## Problem to solve:
Every entry is to be returned as it stands, apart from the pictures.

## Data supplied:
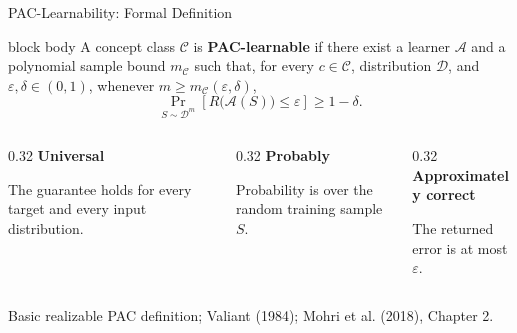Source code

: \documentclass[aspectratio=169,10pt]{beamer}
\newcommand{\D}{\mathcal{D}}
\newcommand{\C}{\mathcal{C}}
\newcommand{\Aalg}{\mathcal{A}}
\newcommand{\eps}{\varepsilon}
\newcommand{\SourceNote}[1]{%
  \vfill
  \begin{flushright}
    {\scriptsize\color{midgray}#1}
  \end{flushright}
}
\begin{document}
\begin{frame}[t]{PAC-Learnability: Formal Definition}
  \vspace{0.04cm}
  \begin{beamercolorbox}[rounded=true,sep=0.22cm,wd=\linewidth]{block body}
    A concept class $\C$ is \textbf{PAC-learnable} if there exist a learner $\Aalg$ and a polynomial sample bound $m_{\C}$ such that, for every $c\in\C$, distribution $\D$, and $\eps,\delta\in(0,1)$, whenever $m\ge m_{\C}(\eps,\delta)$,
    \[
      \Pr_{S\sim\D^m}\!\left[R\bigl(\Aalg(S)\bigr)\le\eps\right]\ge 1-\delta.
    \]
  \end{beamercolorbox}
  \vspace{0.18cm}
  \begin{columns}[T,totalwidth=\textwidth]
    \begin{column}{0.32\textwidth}
      \centering\textbf{Universal}\par
      The guarantee holds for every target and every input distribution.
    \end{column}
    \begin{column}{0.32\textwidth}
      \centering\textbf{Probably}\par
      Probability is over the random training sample $S$.
    \end{column}
    \begin{column}{0.32\textwidth}
      \centering\textbf{Approximately correct}\par
      The returned error is at most $\eps$.
    \end{column}
  \end{columns}
  \SourceNote{Basic realizable PAC definition; Valiant (1984); Mohri et al. (2018), Chapter 2.}
\end{frame}
\end{document}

## Task result:
Source code

: \documentclass[aspectratio=169,10pt]{beamer}
\newcommand{\D}{\mathcal{D}}
\newcommand{\C}{\mathcal{C}}
\newcommand{\Aalg}{\mathcal{A}}
\newcommand{\eps}{\varepsilon}
\newcommand{\SourceNote}[1]{%
  \vfill
  \begin{flushright}
    {\scriptsize\color{midgray}#1}
  \end{flushright}
}
\begin{document}
\begin{frame}[t]{PAC-Learnability: Formal Definition}
  \vspace{0.04cm}
  \begin{beamercolorbox}[rounded=true,sep=0.22cm,wd=\linewidth]{block body}
    A concept class $\C$ is \textbf{PAC-learnable} if there exist a learner $\Aalg$ and a polynomial sample bound $m_{\C}$ such that, for every $c\in\C$, distribution $\D$, and $\eps,\delta\in(0,1)$, whenever $m\ge m_{\C}(\eps,\delta)$,
    \[
      \Pr_{S\sim\D^m}\!\left[R\bigl(\Aalg(S)\bigr)\le\eps\right]\ge 1-\delta.
    \]
  \end{beamercolorbox}
  \vspace{0.18cm}
  \begin{columns}[T,totalwidth=\textwidth]
    \begin{column}{0.32\textwidth}
      \centering\textbf{Universal}\par
      The guarantee holds for every target and every input distribution.
    \end{column}
    \begin{column}{0.32\textwidth}
      \centering\textbf{Probably}\par
      Probability is over the random training sample $S$.
    \end{column}
    \begin{column}{0.32\textwidth}
      \centering\textbf{Approximately correct}\par
      The returned error is at most $\eps$.
    \end{column}
  \end{columns}
  \SourceNote{Basic realizable PAC definition; Valiant (1984); Mohri et al. (2018), Chapter 2.}
\end{frame}
\end{document}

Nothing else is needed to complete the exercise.